An American Reporter on the Police Beat in Japan

by Jake Adelstein

Pub Date: Oct. 13th, 2009
ISBN: 978-0-307-37879-8
Publisher: Pantheon

The author’s adventures as a top crime reporter for Japan’s largest newspaper.

As he completed his studies at Tokyo’s Sofia University, Adelstein took the exam to become a reporter for Yomiuri Shinbun and, surprisingly, was hired. Thus began 12 years of reporting on, and living within, the underbelly of Japanese society. Initially assigned to cover crime in a Tokyo suburb, Adelstein is at his best describing the intricate rules that govern relations among the press and police. As with so much else in Japan, good reporting, or gaining a scoop, depends on cultivating personal relations. A reporter spends much time “schmoozing and massaging” police detectives, bringing them gifts and drinking long into the night with them, which helps develop mutually beneficial friendships. After covering stories like the “Chichibu Snack-mama Murder Case” and the case of a serial-killing dog breeder, Adelstein became the only American journalist to gain admittance to the Tokyo Metropolitan Police Press Club.
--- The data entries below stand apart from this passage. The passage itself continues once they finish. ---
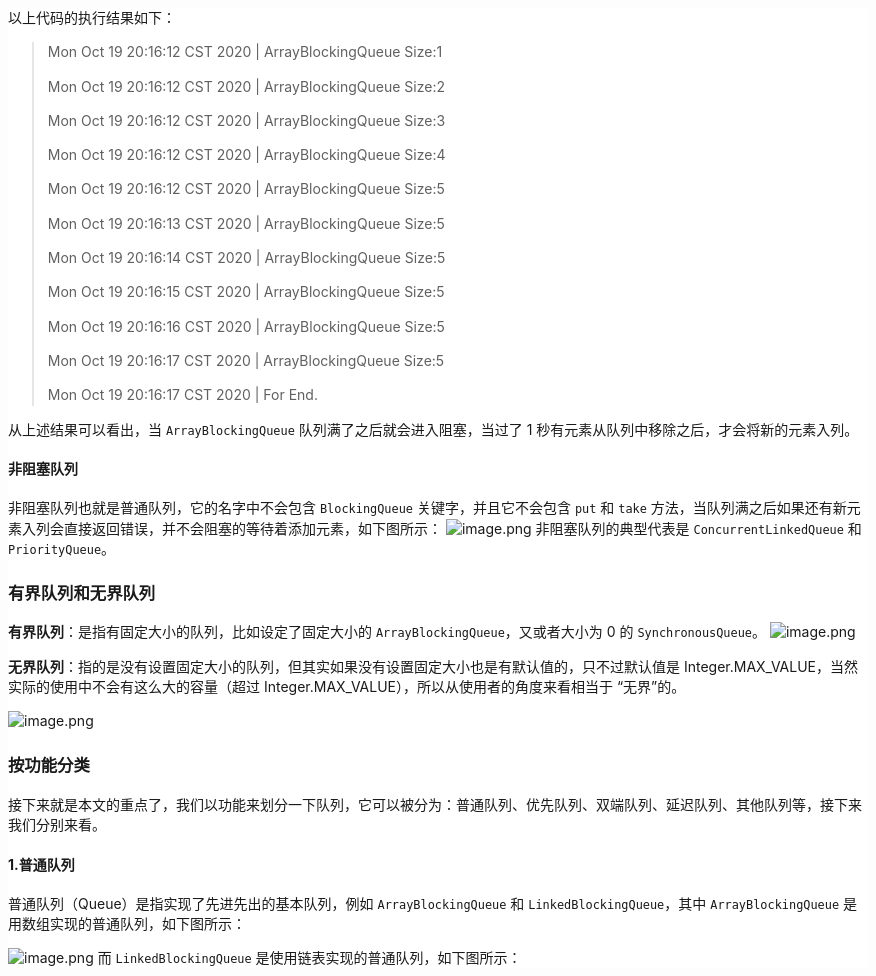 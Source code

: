以上代码的执行结果如下：

> Mon Oct 19 20:16:12 CST 2020 | ArrayBlockingQueue Size:1
>
> Mon Oct 19 20:16:12 CST 2020 | ArrayBlockingQueue Size:2
>
> Mon Oct 19 20:16:12 CST 2020 | ArrayBlockingQueue Size:3
>
> Mon Oct 19 20:16:12 CST 2020 | ArrayBlockingQueue Size:4
>
> Mon Oct 19 20:16:12 CST 2020 | ArrayBlockingQueue Size:5
>
> Mon Oct 19 20:16:13 CST 2020 | ArrayBlockingQueue Size:5
>
> Mon Oct 19 20:16:14 CST 2020 | ArrayBlockingQueue Size:5
>
> Mon Oct 19 20:16:15 CST 2020 | ArrayBlockingQueue Size:5
>
> Mon Oct 19 20:16:16 CST 2020 | ArrayBlockingQueue Size:5
>
> Mon Oct 19 20:16:17 CST 2020 | ArrayBlockingQueue Size:5
>
> Mon Oct 19 20:16:17 CST 2020 | For End.

从上述结果可以看出，当 `ArrayBlockingQueue` 队列满了之后就会进入阻塞，当过了 1 秒有元素从队列中移除之后，才会将新的元素入列。

#### 非阻塞队列

非阻塞队列也就是普通队列，它的名字中不会包含 `BlockingQueue` 关键字，并且它不会包含 `put` 和 `take` 方法，当队列满之后如果还有新元素入列会直接返回错误，并不会阻塞的等待着添加元素，如下图所示： ![image.png](https://p3-juejin.byteimg.com/tos-cn-i-k3u1fbpfcp/20117a9dd30247e8806d56cd60f17307~tplv-k3u1fbpfcp-zoom-1.image) 非阻塞队列的典型代表是 `ConcurrentLinkedQueue` 和 `PriorityQueue`。

### 有界队列和无界队列

**有界队列**：是指有固定大小的队列，比如设定了固定大小的 `ArrayBlockingQueue`，又或者大小为 0 的 `SynchronousQueue`。 ![image.png](https://p3-juejin.byteimg.com/tos-cn-i-k3u1fbpfcp/2d413d77bccd42db8e130cca8b31114d~tplv-k3u1fbpfcp-zoom-1.image)

**无界队列**：指的是没有设置固定大小的队列，但其实如果没有设置固定大小也是有默认值的，只不过默认值是 Integer.MAX_VALUE，当然实际的使用中不会有这么大的容量（超过 Integer.MAX_VALUE），所以从使用者的角度来看相当于 “无界”的。

![image.png](https://p3-juejin.byteimg.com/tos-cn-i-k3u1fbpfcp/bcc957d5edd54885909031dc2c72bc22~tplv-k3u1fbpfcp-zoom-1.image)

### 按功能分类

接下来就是本文的重点了，我们以功能来划分一下队列，它可以被分为：普通队列、优先队列、双端队列、延迟队列、其他队列等，接下来我们分别来看。

#### 1.普通队列

普通队列（Queue）是指实现了先进先出的基本队列，例如 `ArrayBlockingQueue` 和 `LinkedBlockingQueue`，其中 `ArrayBlockingQueue` 是用数组实现的普通队列，如下图所示：

![image.png](https://p3-juejin.byteimg.com/tos-cn-i-k3u1fbpfcp/5f5c609371584b6bbc38ad704b98fadd~tplv-k3u1fbpfcp-zoom-1.image) 而 `LinkedBlockingQueue` 是使用链表实现的普通队列，如下图所示：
His beat became Tokyo’s infamous Kabukicho district, an area of “pure sleaze,” and soon he was investigating the trafficking of women in Japan, a widespread illegal business often protected by the politically powerful and by the yakuza, Japan’s ubiquitous organized-crime syndicate. The yakuza were heavily involved in sex trafficking, and a story about a yakuza boss receiving a liver transplant in the United States led to a threat on Adelstein’s life. He eventually published the story, but only after returning to Japan as an investigator on human trafficking for the U.S. State Department. Though the author occasionally echoes the writing of Mickey Spillane—“She could milk a customer like a dairymaid with a fecund cow”—this is a serious story focusing on the sexual abuse of women in Japan and the official indifference to that abuse.

Not just a hard-boiled true-crime thriller, but an engrossing, troubling look at crime and human exploitation in Japan.